EXERCISE
Only the lines from the top of the data through the line with "O script aula.py" should be repeated, each exactly as written.

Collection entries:

--*--

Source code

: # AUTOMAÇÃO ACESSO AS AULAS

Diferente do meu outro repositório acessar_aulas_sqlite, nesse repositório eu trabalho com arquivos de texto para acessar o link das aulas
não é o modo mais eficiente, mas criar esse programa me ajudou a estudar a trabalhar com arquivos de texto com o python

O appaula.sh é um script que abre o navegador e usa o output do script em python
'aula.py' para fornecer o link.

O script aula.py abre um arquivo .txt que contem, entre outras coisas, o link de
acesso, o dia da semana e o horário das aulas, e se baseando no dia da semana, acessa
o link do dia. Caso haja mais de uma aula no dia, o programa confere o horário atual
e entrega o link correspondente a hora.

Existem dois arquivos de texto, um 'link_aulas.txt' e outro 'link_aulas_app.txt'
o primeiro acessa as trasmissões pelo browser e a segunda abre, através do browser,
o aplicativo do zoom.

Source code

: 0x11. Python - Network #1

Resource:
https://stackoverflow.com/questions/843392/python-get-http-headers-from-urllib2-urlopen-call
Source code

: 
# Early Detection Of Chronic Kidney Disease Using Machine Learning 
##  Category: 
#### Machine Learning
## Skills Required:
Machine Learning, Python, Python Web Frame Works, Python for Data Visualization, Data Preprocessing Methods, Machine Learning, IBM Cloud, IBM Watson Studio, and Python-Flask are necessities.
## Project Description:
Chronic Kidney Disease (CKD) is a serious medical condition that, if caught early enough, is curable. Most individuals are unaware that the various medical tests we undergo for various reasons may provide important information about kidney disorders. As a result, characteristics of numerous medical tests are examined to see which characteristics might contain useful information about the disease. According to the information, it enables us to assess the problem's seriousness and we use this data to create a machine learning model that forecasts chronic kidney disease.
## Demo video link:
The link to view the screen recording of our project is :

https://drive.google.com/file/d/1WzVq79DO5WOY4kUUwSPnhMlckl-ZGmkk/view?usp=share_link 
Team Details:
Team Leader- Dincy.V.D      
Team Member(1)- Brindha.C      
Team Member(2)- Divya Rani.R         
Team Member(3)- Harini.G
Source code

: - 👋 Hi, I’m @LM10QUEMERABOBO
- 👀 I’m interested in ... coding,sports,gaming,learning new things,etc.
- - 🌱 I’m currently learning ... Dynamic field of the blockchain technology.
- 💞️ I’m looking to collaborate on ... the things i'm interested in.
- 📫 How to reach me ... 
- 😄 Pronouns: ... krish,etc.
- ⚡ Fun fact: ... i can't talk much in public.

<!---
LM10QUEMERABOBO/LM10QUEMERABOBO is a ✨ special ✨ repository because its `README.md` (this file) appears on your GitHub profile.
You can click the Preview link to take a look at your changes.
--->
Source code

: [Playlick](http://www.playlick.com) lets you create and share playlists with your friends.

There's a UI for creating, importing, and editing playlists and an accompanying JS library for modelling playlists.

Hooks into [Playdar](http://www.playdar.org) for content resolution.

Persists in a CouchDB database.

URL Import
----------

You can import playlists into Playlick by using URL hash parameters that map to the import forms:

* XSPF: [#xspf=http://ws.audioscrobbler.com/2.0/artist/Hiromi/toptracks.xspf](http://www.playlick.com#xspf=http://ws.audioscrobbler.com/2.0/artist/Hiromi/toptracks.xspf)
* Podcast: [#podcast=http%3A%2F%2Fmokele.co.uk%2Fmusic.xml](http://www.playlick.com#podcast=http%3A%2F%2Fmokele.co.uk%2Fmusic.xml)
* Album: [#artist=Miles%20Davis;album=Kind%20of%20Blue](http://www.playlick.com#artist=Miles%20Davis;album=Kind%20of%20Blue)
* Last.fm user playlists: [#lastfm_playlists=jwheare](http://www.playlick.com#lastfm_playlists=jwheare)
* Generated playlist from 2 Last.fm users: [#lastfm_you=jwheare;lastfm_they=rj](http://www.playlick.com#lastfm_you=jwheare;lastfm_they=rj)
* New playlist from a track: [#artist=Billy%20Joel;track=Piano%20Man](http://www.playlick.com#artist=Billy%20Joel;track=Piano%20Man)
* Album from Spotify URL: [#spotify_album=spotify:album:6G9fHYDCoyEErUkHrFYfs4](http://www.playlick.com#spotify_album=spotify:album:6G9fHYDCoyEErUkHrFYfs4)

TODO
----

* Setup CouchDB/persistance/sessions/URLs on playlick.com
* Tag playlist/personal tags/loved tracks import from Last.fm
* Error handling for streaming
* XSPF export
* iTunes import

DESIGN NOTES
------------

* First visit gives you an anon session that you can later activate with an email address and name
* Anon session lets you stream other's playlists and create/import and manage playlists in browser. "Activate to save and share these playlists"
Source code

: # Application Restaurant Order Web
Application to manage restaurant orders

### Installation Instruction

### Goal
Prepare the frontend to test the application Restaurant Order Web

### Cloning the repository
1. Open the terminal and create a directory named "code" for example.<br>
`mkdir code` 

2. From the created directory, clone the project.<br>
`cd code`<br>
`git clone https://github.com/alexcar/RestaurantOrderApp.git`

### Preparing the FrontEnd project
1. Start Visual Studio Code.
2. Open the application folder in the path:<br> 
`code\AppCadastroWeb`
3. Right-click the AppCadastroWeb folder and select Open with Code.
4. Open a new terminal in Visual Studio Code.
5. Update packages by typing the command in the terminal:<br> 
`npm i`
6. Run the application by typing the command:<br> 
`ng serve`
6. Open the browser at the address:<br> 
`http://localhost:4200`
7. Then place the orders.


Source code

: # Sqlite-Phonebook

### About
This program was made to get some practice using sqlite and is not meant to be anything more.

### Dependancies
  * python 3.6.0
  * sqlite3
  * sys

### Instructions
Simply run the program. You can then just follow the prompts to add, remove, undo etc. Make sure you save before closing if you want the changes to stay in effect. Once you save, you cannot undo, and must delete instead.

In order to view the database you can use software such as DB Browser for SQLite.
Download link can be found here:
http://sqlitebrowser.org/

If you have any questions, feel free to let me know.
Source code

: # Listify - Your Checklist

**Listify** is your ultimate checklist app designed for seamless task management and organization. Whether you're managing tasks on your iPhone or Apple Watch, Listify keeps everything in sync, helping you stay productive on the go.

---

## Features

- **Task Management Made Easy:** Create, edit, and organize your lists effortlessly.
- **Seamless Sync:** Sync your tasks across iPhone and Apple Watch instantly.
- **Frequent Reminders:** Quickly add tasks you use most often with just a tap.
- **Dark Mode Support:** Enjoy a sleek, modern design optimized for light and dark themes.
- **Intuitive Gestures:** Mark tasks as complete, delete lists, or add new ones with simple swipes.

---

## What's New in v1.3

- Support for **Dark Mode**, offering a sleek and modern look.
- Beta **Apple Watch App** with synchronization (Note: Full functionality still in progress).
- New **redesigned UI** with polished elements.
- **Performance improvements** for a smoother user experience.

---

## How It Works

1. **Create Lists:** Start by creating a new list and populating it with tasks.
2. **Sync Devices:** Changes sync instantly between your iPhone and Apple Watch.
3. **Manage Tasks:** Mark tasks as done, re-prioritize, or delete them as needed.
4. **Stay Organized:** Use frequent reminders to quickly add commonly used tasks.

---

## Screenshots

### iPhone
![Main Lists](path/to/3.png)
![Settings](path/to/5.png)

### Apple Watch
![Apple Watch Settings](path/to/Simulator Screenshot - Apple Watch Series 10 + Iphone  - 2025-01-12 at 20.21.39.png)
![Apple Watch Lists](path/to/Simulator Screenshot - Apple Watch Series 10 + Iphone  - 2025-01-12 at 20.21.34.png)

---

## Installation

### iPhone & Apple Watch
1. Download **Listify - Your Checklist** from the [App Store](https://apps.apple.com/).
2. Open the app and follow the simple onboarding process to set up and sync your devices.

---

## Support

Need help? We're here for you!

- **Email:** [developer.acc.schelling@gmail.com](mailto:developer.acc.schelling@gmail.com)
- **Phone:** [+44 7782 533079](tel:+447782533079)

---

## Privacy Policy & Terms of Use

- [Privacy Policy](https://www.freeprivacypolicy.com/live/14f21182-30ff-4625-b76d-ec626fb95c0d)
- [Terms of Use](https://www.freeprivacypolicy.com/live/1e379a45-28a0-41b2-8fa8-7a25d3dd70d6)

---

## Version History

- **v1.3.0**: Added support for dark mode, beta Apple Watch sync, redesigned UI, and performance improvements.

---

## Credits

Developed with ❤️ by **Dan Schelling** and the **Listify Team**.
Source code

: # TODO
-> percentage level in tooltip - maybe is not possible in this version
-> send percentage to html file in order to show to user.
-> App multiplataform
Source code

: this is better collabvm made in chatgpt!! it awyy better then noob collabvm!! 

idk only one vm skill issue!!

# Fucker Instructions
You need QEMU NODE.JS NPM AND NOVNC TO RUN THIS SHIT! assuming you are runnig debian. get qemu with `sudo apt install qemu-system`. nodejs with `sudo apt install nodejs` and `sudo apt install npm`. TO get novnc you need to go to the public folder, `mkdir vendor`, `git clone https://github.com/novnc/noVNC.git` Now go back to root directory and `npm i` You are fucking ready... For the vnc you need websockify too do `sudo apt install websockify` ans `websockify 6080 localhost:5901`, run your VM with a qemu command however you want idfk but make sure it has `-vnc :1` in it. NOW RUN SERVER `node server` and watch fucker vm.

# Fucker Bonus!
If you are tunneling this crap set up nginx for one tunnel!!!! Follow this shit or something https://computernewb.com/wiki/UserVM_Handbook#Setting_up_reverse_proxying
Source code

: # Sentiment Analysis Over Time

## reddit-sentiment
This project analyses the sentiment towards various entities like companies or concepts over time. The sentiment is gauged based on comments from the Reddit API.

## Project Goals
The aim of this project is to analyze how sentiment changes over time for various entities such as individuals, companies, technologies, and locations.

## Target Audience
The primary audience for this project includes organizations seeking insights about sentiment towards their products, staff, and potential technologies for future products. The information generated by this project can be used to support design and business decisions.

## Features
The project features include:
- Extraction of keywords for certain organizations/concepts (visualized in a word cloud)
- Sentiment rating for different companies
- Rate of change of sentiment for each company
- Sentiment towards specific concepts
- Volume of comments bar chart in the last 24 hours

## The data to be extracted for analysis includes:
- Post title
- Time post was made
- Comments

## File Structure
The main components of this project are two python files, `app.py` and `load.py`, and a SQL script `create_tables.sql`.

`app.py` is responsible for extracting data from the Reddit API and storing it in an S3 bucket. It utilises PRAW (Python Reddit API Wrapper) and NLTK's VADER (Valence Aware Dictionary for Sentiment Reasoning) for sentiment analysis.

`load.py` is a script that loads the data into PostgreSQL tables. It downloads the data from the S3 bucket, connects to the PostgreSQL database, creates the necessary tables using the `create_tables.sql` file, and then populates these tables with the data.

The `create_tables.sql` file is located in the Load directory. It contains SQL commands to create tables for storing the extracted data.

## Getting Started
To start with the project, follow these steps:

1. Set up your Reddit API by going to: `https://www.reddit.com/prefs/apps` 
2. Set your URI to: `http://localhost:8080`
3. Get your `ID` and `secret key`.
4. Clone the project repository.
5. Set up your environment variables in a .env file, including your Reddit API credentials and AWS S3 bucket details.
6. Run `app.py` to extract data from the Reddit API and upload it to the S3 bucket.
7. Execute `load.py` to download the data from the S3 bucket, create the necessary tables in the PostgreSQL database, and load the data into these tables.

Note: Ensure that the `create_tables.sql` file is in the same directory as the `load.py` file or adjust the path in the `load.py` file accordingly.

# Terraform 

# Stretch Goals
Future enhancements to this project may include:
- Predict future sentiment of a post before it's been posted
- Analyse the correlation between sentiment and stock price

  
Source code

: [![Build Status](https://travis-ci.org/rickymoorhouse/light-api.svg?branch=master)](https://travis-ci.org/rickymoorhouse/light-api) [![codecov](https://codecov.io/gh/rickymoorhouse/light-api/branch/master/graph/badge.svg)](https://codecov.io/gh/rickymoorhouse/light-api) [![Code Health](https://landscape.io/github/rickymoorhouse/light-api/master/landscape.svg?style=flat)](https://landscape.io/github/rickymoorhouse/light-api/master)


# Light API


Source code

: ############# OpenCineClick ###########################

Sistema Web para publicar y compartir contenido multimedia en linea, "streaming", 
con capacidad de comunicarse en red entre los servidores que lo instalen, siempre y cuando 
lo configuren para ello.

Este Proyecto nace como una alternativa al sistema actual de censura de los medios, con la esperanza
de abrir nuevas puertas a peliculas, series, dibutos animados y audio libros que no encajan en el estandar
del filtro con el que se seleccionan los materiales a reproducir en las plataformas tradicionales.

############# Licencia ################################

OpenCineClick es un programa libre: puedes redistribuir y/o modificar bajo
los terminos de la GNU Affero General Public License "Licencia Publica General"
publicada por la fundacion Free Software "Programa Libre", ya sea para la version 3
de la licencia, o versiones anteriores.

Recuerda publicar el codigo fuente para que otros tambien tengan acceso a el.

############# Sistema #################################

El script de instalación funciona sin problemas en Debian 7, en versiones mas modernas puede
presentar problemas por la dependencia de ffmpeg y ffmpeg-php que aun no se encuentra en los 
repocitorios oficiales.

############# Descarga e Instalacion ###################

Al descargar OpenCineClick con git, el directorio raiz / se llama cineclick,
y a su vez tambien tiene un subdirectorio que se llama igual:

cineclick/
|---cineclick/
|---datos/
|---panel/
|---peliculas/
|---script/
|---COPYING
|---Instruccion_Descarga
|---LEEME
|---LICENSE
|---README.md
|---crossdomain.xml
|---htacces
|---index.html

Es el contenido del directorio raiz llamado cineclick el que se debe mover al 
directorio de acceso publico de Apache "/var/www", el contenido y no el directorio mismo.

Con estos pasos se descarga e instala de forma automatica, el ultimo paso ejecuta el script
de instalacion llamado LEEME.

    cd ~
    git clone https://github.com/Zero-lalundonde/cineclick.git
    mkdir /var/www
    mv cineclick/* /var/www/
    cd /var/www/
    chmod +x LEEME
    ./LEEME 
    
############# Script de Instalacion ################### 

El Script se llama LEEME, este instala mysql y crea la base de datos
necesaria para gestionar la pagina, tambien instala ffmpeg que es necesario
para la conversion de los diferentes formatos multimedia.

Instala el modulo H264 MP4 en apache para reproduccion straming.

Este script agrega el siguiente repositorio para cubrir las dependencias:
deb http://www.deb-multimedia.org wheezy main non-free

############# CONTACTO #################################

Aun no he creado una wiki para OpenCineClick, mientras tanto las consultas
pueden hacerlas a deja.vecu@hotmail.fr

--*--

WRITTEN SOLUTION
Source code

: # AUTOMAÇÃO ACESSO AS AULAS

Diferente do meu outro repositório acessar_aulas_sqlite, nesse repositório eu trabalho com arquivos de texto para acessar o link das aulas
não é o modo mais eficiente, mas criar esse programa me ajudou a estudar a trabalhar com arquivos de texto com o python

O appaula.sh é um script que abre o navegador e usa o output do script em python
'aula.py' para fornecer o link.

O script aula.py abre um arquivo .txt que contem, entre outras coisas, o link de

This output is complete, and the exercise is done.